> Problem
Transcribe, word for word, the line containing "- App build.gradle.kts" and each line following it through the end of the listing below. Omit all other lines.
[Opening Records supplied section]
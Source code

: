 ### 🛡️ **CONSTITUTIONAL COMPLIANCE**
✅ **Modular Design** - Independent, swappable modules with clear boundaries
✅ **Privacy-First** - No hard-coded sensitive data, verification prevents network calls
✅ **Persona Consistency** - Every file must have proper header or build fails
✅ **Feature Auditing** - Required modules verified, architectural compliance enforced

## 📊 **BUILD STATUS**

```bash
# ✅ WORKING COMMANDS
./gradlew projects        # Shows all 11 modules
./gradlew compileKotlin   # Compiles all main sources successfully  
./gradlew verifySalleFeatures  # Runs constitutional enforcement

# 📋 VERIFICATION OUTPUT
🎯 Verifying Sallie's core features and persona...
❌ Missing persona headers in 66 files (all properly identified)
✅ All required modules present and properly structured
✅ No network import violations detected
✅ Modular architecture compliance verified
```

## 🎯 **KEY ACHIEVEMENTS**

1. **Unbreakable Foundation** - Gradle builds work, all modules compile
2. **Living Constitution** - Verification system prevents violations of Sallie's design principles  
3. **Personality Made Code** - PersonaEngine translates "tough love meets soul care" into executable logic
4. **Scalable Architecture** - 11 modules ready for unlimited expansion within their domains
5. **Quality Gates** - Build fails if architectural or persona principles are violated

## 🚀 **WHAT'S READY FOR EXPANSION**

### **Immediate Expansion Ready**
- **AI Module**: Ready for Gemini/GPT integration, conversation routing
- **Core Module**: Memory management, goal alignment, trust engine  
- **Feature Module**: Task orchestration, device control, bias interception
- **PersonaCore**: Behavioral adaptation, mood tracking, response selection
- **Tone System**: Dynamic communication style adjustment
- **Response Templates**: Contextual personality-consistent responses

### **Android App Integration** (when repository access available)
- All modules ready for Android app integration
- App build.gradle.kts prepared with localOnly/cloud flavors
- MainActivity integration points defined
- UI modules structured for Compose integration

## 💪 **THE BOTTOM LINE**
[Closing Records supplied section]
> Answer for this exercise
- App build.gradle.kts prepared with localOnly/cloud flavors
- MainActivity integration points defined
- UI modules structured for Compose integration

## 💪 **THE BOTTOM LINE**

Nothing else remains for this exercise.